Task
Look below for lines that hold the string "outcomes" and copy each one.

*** Opening of Data extract ***

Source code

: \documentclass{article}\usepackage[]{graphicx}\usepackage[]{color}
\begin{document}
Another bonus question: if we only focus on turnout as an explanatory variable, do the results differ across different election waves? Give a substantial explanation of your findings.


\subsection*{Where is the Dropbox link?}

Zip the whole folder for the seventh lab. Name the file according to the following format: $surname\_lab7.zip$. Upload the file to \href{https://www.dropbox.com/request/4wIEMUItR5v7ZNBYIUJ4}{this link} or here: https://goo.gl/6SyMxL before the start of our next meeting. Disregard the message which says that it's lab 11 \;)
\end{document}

*** Close of Data extract ***
*** Opening of Data extract ***

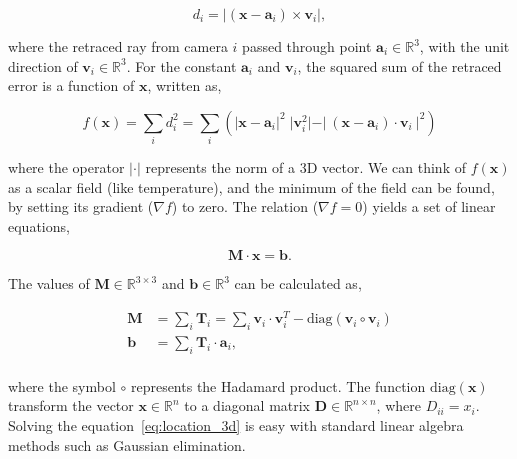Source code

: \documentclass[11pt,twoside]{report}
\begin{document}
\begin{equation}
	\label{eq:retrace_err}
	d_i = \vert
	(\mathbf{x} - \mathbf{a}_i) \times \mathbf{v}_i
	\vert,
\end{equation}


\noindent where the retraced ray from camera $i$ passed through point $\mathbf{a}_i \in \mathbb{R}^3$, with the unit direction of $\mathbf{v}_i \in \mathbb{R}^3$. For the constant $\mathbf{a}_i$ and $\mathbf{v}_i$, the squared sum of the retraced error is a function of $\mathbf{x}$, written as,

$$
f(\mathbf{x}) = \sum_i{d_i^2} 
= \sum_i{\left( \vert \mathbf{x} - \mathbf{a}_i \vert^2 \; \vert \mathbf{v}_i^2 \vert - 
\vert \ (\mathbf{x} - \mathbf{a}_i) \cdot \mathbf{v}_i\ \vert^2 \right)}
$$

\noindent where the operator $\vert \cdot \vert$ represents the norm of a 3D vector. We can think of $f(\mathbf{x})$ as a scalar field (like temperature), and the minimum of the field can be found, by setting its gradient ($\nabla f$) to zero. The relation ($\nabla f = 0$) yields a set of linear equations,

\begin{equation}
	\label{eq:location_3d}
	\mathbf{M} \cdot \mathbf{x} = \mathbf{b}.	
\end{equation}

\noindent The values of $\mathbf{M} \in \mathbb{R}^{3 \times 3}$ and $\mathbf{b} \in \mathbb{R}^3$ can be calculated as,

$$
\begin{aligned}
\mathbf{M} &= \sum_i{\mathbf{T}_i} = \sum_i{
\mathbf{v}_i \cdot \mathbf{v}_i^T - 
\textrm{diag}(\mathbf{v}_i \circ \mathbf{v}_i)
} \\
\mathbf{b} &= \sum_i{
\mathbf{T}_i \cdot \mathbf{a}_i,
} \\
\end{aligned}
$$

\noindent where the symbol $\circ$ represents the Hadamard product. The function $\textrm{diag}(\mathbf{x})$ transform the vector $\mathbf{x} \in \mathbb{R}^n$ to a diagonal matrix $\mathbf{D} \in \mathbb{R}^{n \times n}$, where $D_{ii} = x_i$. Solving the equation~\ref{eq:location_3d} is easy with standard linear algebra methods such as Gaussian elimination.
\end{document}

*** Close of Data extract ***
*** Opening of Data extract ***

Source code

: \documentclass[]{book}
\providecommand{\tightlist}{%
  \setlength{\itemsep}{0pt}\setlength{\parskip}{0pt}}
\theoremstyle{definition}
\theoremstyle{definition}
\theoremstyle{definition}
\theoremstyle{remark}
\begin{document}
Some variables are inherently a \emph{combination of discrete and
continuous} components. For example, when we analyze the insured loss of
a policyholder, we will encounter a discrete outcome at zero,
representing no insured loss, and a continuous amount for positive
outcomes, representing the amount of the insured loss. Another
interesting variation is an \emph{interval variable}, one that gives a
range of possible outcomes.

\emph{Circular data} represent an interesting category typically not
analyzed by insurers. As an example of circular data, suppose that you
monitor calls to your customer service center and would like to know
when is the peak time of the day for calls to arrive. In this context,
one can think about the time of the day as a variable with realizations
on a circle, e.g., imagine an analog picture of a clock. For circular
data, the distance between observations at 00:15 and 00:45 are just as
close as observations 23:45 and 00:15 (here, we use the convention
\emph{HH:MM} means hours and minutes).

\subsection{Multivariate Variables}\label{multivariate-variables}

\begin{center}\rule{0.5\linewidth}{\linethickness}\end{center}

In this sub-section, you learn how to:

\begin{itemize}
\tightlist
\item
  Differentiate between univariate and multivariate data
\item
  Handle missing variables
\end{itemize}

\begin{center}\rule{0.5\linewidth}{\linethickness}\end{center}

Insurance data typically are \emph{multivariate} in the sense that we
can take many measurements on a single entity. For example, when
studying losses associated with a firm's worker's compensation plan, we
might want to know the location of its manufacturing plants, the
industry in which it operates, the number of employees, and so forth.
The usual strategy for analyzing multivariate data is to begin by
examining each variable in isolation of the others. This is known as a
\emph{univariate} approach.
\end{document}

*** Close of Data extract ***

Task solution
outcomes, representing the amount of the insured loss. Another
range of possible outcomes.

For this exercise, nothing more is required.